Enclosure, Derrylea, Co. Kildare
Co. Kildare |
Enclosures
There is nothing to see at Derrylea. That is, in a sense, the point. Somewhere beneath an ordinary stretch of improved pasture in Co. Kildare, up to five small enclosures lie completely invisible to anyone walking the ground, detectable only from the air, where they show up as cropmarks, the faint differential browning or greening of crops and grass caused by buried features affecting soil moisture and depth. It is archaeology legible only to cameras and pilots, and even then only under the right conditions.
The enclosures were identified from a single aerial photograph, and together they occupy a roughly rectangular area approximately 270 metres east to west and 150 metres north to south. What makes their location interesting is the hydrology. They sit on land that was formerly liable to flooding, close to the confluence of the Black River, which flows southward along the eastern edge of the group, and a small eastward-flowing tributary to the south, a watercourse that follows what was once the old course of the River Barrow itself.

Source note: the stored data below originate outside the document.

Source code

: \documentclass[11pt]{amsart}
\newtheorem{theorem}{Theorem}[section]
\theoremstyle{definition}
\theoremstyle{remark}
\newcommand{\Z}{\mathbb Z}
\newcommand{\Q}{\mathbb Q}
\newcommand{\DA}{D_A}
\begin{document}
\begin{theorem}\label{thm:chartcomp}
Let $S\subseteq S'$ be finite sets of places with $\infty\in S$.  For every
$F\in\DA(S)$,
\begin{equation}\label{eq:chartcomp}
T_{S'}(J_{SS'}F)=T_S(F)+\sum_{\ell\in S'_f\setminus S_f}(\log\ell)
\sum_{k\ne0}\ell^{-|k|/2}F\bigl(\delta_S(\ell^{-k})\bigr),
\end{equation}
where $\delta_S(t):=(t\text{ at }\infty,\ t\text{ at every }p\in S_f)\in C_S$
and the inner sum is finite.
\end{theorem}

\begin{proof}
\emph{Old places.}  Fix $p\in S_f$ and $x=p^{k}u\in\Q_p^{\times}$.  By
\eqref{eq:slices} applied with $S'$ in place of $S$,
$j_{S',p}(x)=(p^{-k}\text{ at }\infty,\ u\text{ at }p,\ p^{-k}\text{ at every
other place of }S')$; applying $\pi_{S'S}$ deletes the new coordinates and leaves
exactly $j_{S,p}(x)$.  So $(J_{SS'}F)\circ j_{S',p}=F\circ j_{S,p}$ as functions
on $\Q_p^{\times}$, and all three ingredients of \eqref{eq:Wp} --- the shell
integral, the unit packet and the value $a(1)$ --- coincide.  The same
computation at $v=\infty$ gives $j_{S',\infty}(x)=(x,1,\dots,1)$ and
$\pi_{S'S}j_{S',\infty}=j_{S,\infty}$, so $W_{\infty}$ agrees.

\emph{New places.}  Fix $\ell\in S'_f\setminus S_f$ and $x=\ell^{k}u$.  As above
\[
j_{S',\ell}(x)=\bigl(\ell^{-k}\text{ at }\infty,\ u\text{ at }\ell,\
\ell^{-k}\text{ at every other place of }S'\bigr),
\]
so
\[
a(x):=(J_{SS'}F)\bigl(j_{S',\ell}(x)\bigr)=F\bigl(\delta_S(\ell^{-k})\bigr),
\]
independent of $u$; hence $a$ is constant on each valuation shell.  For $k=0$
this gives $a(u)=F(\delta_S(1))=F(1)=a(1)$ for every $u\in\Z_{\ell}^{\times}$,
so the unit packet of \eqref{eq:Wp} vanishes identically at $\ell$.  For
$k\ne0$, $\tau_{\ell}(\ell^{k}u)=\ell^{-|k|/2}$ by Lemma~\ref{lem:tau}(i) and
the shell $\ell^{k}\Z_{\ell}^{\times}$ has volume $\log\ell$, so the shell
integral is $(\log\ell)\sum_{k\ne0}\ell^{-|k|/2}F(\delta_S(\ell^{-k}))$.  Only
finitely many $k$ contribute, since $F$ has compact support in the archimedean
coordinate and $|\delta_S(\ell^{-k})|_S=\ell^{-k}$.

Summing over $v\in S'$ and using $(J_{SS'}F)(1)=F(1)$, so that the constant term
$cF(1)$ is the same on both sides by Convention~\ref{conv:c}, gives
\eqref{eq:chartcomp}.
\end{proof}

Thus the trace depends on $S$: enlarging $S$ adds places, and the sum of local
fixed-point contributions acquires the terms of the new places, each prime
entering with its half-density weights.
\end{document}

Settlements and enclosures near river confluences are a recurring pattern in the Irish landscape; such spots offered water, transport, and defensible ground, though the specific date or function of these particular features is not known. Field boundaries visible on the Ordnance Survey six-inch map of 1939 once ran immediately south of the site, but those too have since been removed, leaving the ground still further smoothed of its older layers.